Obviously, the questions below can be tailored to suit both the reader’s focus/expertise and your requirements, aligned with whatever stage your draft is at. Hope this is useful and feel free to comment with more questions or criteria you already use or can think of!
1. Questions
- Did the story make sense?
- What parts stirred your emotions? (or maybe you just thought were ‘quite good’?)
- Which characters were engaging / you cared about? Any you didn’t?
- Were you bored / did you skip over any sections?
- Were you confused anywhere?
- Did you ever part from the story in disbelief? (e.g. character motivations, action sequences etc)

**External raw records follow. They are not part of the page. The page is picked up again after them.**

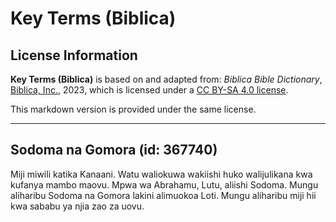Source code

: # Key Terms (Biblica)

## License Information

**Key Terms (Biblica)** is based on and adapted from: _Biblica Bible Dictionary_, [Biblica, Inc.](https://www.biblica.com/), 2023, which is licensed under a [CC BY-SA 4.0 license](https://creativecommons.org/licenses/by-sa/4.0/legalcode.en).

This markdown version is provided under the same license.



--------------------------------

## Sodoma na Gomora (id: 367740)

Miji miwili katika Kanaani. Watu waliokuwa wakiishi huko walijulikana kwa kufanya mambo maovu. Mpwa wa Abrahamu, Lutu, aliishi Sodoma. Mungu aliharibu Sodoma na Gomora lakini alimuokoa Loti. Mungu aliharibu miji hii kwa sababu ya njia zao za uovu.


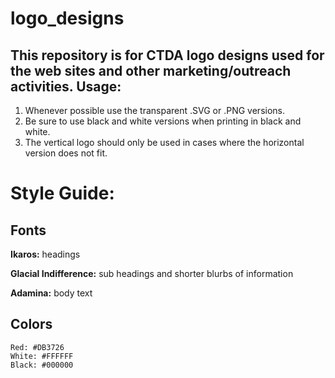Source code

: # logo_designs
This repository is for CTDA logo designs used for the web sites and other marketing/outreach activities.
Usage:
----
 1. Whenever possible use the transparent .SVG or .PNG versions. 
 2. Be sure to use black and white versions when printing in black and white.
 3. The vertical logo should only be used in cases where the horizontal
    version does not fit.
    
    

Style Guide:
============

Fonts
-----
 **Ikaros:** headings
 
 **Glacial Indifference:** sub headings and shorter blurbs of information
 
 **Adamina:** body text

Colors
--------
    Red: #DB3726
    White: #FFFFFF
    Black: #000000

- Was there anything that felt unsatisfying or incomplete?
- Did it read like a book you might buy?
2. Evaluation Criteria
- Relevance to Story
- Clarity of Writing
- Entertainment Value
3. Scoring
- Score out of 5 or…
- Overall / Per scene / Per chapter section.
P.S. If you do want to go all out on the beta scene, then this guide to a ‘Thought Map’ approach by Dawn Field might be just the ticket.
Thanks, Jonathan. As someone who will be trying to find beta readers in a few weeks’ time, this was helpful advice. Do you have any thoughts on how to find beta readers? The only advice I’ve read basically said to advertise on social media, but as my author accounts are new, my audience is limited.
Hi there. I’m part of a critique group formed after a writers’ event and also have a network of ~4 people who are willing to ready my ‘final’ drafts and get quizzed. But I’ve seen author/reader matching sessions on FB groups (like ProWriting Aid’s) which might help. There’s also a bunch of sites that can do this. Most importantly: don’t pay for this! Real beta readers like to read, they don’t want money, they want the pleasure of a new story. If you feel they’re behaving oddly, then just pull out. I also send mobi files using Email-to-Kindle to control my whole MS distributions to my beta folks, not Word attachments etc via email. Might be overkill but my MS, my rules (at least at that stage 😉 ) . Here’s a resource giving lots of beta advice and more sites you can try out : https://www.tckpublishing.com/complete-guide-to-beta-readers/
Very sound advice, thank you. I’m nowhere near that stage (have to finish that darn zero draft first) but good to know how it works. E-mail to Kindle, never thought of that!
Thank you, Jonathan. This is extremely helpful.